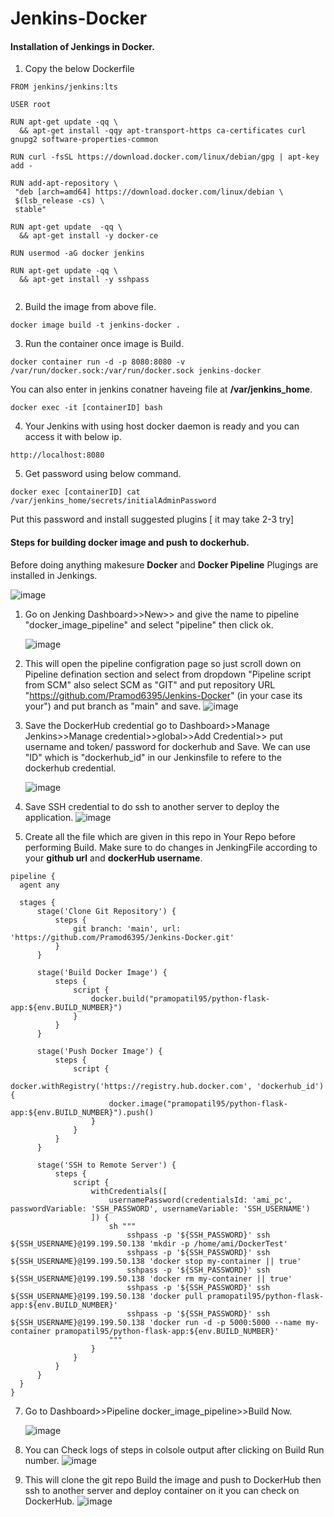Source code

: # Jenkins-Docker

#### Installation of Jenkings in Docker.
 1. Copy the below Dockerfile
 ```
FROM jenkins/jenkins:lts

USER root

RUN apt-get update -qq \
   && apt-get install -qqy apt-transport-https ca-certificates curl gnupg2 software-properties-common 

RUN curl -fsSL https://download.docker.com/linux/debian/gpg | apt-key add -

RUN add-apt-repository \
  "deb [arch=amd64] https://download.docker.com/linux/debian \
  $(lsb_release -cs) \
  stable"

RUN apt-get update  -qq \
   && apt-get install -y docker-ce

RUN usermod -aG docker jenkins

RUN apt-get update -qq \
   && apt-get install -y sshpass


```
2. Build the image from above file.
```
docker image build -t jenkins-docker .
```
3. Run the container once image is Build.
```
docker container run -d -p 8080:8080 -v /var/run/docker.sock:/var/run/docker.sock jenkins-docker 
```
  You can also enter in jenkins conatner haveing file at **/var/jenkins_home**.
```
docker exec -it [containerID] bash
```
4. Your Jenkins with using host docker daemon is ready and you can access it with below ip.
```
http://localhost:8080
```
5. Get password using below command.
```
docker exec [containerID] cat /var/jenkins_home/secrets/initialAdminPassword
```
Put this password and install suggested plugins [ it may take 2-3 try]

#### Steps for building docker image and push to dockerhub.

Before doing anything makesure **Docker** and **Docker Pipeline** Plugings are installed in Jenkings.

   ![image](https://github.com/Pramod6395/Jenkins-Docker/assets/73251890/0a61b4e6-1708-4ad1-ade6-74e02438c402)


1. Go on Jenking Dashboard>>New>> and give the name to pipeline "docker_image_pipeline" and select "pipeline" then click ok.

    ![image](https://github.com/Pramod6395/Jenkins-Docker/assets/73251890/f23f2f28-2d1d-43f4-82a1-e0e6080f58a2)

2. This will open the pipeline configration page so just scroll down on Pipeline defination section and select from dropdown "Pipeline script from SCM"
   also select SCM as "GIT" and put repository URL "https://github.com/Pramod6395/Jenkins-Docker" (in your case its your") and put branch as "main" and save.
    ![image](https://github.com/Pramod6395/Jenkins-Docker/assets/73251890/89e041fd-d8c9-4058-9426-f4f860a22f7e)

3. Save the DockerHub credential go to Dashboard>>Manage Jenkins>>Manage credential>>global>>Add Credential>> put username and token/ password for dockerhub and Save.
   We can use "ID" which is "dockerhub_id" in our Jenkinsfile to refere to the dockerhub credential.

   ![image](https://github.com/Pramod6395/Jenkins-Docker/assets/73251890/022dfe44-f726-48a8-9ef2-bd7a91cde9a3)
   
4. Save SSH credential to do ssh to another server to deploy the application.
    ![image](https://github.com/Pramod6395/Jenkins-Docker/assets/73251890/0895f98d-84f7-43f3-a955-e54238abd01b)


5. Create all the file which are given in this repo in Your Repo before performing Build.
   Make sure to do changes in JenkingFile according to your **github url** and **dockerHub username**.
   
  ```
  pipeline {
    agent any

    stages {
        stage('Clone Git Repository') {
            steps {
                git branch: 'main', url: 'https://github.com/Pramod6395/Jenkins-Docker.git'
            }
        }

        stage('Build Docker Image') {
            steps {
                script {
                    docker.build("pramopatil95/python-flask-app:${env.BUILD_NUMBER}")
                }
            }
        }

        stage('Push Docker Image') {
            steps {
                script {
                    docker.withRegistry('https://registry.hub.docker.com', 'dockerhub_id') {
                        docker.image("pramopatil95/python-flask-app:${env.BUILD_NUMBER}").push()
                    }
                }
            }
        }

        stage('SSH to Remote Server') {
            steps {
                script {
                    withCredentials([
                        usernamePassword(credentialsId: 'ami_pc', passwordVariable: 'SSH_PASSWORD', usernameVariable: 'SSH_USERNAME')
                    ]) {
                        sh """
                            sshpass -p '${SSH_PASSWORD}' ssh ${SSH_USERNAME}@199.199.50.138 'mkdir -p /home/ami/DockerTest'
                            sshpass -p '${SSH_PASSWORD}' ssh ${SSH_USERNAME}@199.199.50.138 'docker stop my-container || true'
                            sshpass -p '${SSH_PASSWORD}' ssh ${SSH_USERNAME}@199.199.50.138 'docker rm my-container || true'
                            sshpass -p '${SSH_PASSWORD}' ssh ${SSH_USERNAME}@199.199.50.138 'docker pull pramopatil95/python-flask-app:${env.BUILD_NUMBER}'
                            sshpass -p '${SSH_PASSWORD}' ssh ${SSH_USERNAME}@199.199.50.138 'docker run -d -p 5000:5000 --name my-container pramopatil95/python-flask-app:${env.BUILD_NUMBER}'
                        """
                    }
                }
            }
        }
    }
}
```
7. Go to Dashboard>>Pipeline docker_image_pipeline>>Build Now.

   ![image](https://github.com/Pramod6395/Jenkins-Docker/assets/73251890/3be26d54-d600-42c2-ad7a-925034035dbb)
   
7. You can Check logs of steps in colsole output after clicking on Build Run number.
   ![image](https://github.com/Pramod6395/Jenkins-Docker/assets/73251890/ede7ab73-6e3f-4f1e-9203-95d6bc590401)

8. This will clone the git repo Build the image and push to DockerHub then ssh to another server and deploy container on it you can check on DockerHub.
  ![image](https://github.com/Pramod6395/Jenkins-Docker/assets/73251890/8881d6c8-5a5e-4988-937d-df0f157f4db0)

> _The problem_: Set down each entry again exactly as written. Pictures stay out.

> _Exercise result_:
Source code

: # Jenkins-Docker

#### Installation of Jenkings in Docker.
 1. Copy the below Dockerfile
 ```
FROM jenkins/jenkins:lts

USER root

RUN apt-get update -qq \
   && apt-get install -qqy apt-transport-https ca-certificates curl gnupg2 software-properties-common 

RUN curl -fsSL https://download.docker.com/linux/debian/gpg | apt-key add -

RUN add-apt-repository \
  "deb [arch=amd64] https://download.docker.com/linux/debian \
  $(lsb_release -cs) \
  stable"

RUN apt-get update  -qq \
   && apt-get install -y docker-ce

RUN usermod -aG docker jenkins

RUN apt-get update -qq \
   && apt-get install -y sshpass


```
2. Build the image from above file.
```
docker image build -t jenkins-docker .
```
3. Run the container once image is Build.
```
docker container run -d -p 8080:8080 -v /var/run/docker.sock:/var/run/docker.sock jenkins-docker 
```
  You can also enter in jenkins conatner haveing file at **/var/jenkins_home**.
```
docker exec -it [containerID] bash
```
4. Your Jenkins with using host docker daemon is ready and you can access it with below ip.
```
http://localhost:8080
```
5. Get password using below command.
```
docker exec [containerID] cat /var/jenkins_home/secrets/initialAdminPassword
```
Put this password and install suggested plugins [ it may take 2-3 try]

#### Steps for building docker image and push to dockerhub.

Before doing anything makesure **Docker** and **Docker Pipeline** Plugings are installed in Jenkings.

   ![image](https://github.com/Pramod6395/Jenkins-Docker/assets/73251890/0a61b4e6-1708-4ad1-ade6-74e02438c402)


1. Go on Jenking Dashboard>>New>> and give the name to pipeline "docker_image_pipeline" and select "pipeline" then click ok.

    ![image](https://github.com/Pramod6395/Jenkins-Docker/assets/73251890/f23f2f28-2d1d-43f4-82a1-e0e6080f58a2)

2. This will open the pipeline configration page so just scroll down on Pipeline defination section and select from dropdown "Pipeline script from SCM"
   also select SCM as "GIT" and put repository URL "https://github.com/Pramod6395/Jenkins-Docker" (in your case its your") and put branch as "main" and save.
    ![image](https://github.com/Pramod6395/Jenkins-Docker/assets/73251890/89e041fd-d8c9-4058-9426-f4f860a22f7e)

3. Save the DockerHub credential go to Dashboard>>Manage Jenkins>>Manage credential>>global>>Add Credential>> put username and token/ password for dockerhub and Save.
   We can use "ID" which is "dockerhub_id" in our Jenkinsfile to refere to the dockerhub credential.

   ![image](https://github.com/Pramod6395/Jenkins-Docker/assets/73251890/022dfe44-f726-48a8-9ef2-bd7a91cde9a3)
   
4. Save SSH credential to do ssh to another server to deploy the application.
    ![image](https://github.com/Pramod6395/Jenkins-Docker/assets/73251890/0895f98d-84f7-43f3-a955-e54238abd01b)


5. Create all the file which are given in this repo in Your Repo before performing Build.
   Make sure to do changes in JenkingFile according to your **github url** and **dockerHub username**.
   
  ```
  pipeline {
    agent any

    stages {
        stage('Clone Git Repository') {
            steps {
                git branch: 'main', url: 'https://github.com/Pramod6395/Jenkins-Docker.git'
            }
        }

        stage('Build Docker Image') {
            steps {
                script {
                    docker.build("pramopatil95/python-flask-app:${env.BUILD_NUMBER}")
                }
            }
        }

        stage('Push Docker Image') {
            steps {
                script {
                    docker.withRegistry('https://registry.hub.docker.com', 'dockerhub_id') {
                        docker.image("pramopatil95/python-flask-app:${env.BUILD_NUMBER}").push()
                    }
                }
            }
        }

        stage('SSH to Remote Server') {
            steps {
                script {
                    withCredentials([
                        usernamePassword(credentialsId: 'ami_pc', passwordVariable: 'SSH_PASSWORD', usernameVariable: 'SSH_USERNAME')
                    ]) {
                        sh """
                            sshpass -p '${SSH_PASSWORD}' ssh ${SSH_USERNAME}@199.199.50.138 'mkdir -p /home/ami/DockerTest'
                            sshpass -p '${SSH_PASSWORD}' ssh ${SSH_USERNAME}@199.199.50.138 'docker stop my-container || true'
                            sshpass -p '${SSH_PASSWORD}' ssh ${SSH_USERNAME}@199.199.50.138 'docker rm my-container || true'
                            sshpass -p '${SSH_PASSWORD}' ssh ${SSH_USERNAME}@199.199.50.138 'docker pull pramopatil95/python-flask-app:${env.BUILD_NUMBER}'
                            sshpass -p '${SSH_PASSWORD}' ssh ${SSH_USERNAME}@199.199.50.138 'docker run -d -p 5000:5000 --name my-container pramopatil95/python-flask-app:${env.BUILD_NUMBER}'
                        """
                    }
                }
            }
        }
    }
}
```
7. Go to Dashboard>>Pipeline docker_image_pipeline>>Build Now.

   ![image](https://github.com/Pramod6395/Jenkins-Docker/assets/73251890/3be26d54-d600-42c2-ad7a-925034035dbb)
   
7. You can Check logs of steps in colsole output after clicking on Build Run number.
   ![image](https://github.com/Pramod6395/Jenkins-Docker/assets/73251890/ede7ab73-6e3f-4f1e-9203-95d6bc590401)

8. This will clone the git repo Build the image and push to DockerHub then ssh to another server and deploy container on it you can check on DockerHub.
  ![image](https://github.com/Pramod6395/Jenkins-Docker/assets/73251890/8881d6c8-5a5e-4988-937d-df0f157f4db0)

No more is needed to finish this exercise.